BEGIN MATERIALS PROVIDED

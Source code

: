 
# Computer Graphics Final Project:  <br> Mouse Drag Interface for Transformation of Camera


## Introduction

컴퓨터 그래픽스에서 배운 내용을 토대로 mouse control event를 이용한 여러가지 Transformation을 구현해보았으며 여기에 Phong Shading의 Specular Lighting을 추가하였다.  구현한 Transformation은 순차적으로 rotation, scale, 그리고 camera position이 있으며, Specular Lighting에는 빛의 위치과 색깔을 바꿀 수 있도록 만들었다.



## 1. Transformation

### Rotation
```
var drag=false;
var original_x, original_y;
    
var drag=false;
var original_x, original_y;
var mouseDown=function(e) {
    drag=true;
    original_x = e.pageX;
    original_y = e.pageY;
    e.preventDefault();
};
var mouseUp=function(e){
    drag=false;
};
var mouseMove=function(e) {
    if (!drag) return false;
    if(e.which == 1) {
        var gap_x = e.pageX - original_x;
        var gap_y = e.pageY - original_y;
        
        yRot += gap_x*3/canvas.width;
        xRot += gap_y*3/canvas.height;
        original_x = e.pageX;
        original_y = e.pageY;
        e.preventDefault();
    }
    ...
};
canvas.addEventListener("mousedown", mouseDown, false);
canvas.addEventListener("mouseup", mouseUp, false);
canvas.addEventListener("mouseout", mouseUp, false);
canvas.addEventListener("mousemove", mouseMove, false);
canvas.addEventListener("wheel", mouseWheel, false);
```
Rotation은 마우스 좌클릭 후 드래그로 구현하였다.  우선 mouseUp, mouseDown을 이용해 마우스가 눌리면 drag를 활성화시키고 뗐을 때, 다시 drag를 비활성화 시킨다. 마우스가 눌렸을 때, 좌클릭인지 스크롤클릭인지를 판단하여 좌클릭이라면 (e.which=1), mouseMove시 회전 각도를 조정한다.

END MATERIALS PROVIDED

## [WHAT THE TASK ASKS]
Above are several records. Count the lines among them that contain "preventDefault" and give only the total.

## [THE COMPLETED TASK]
2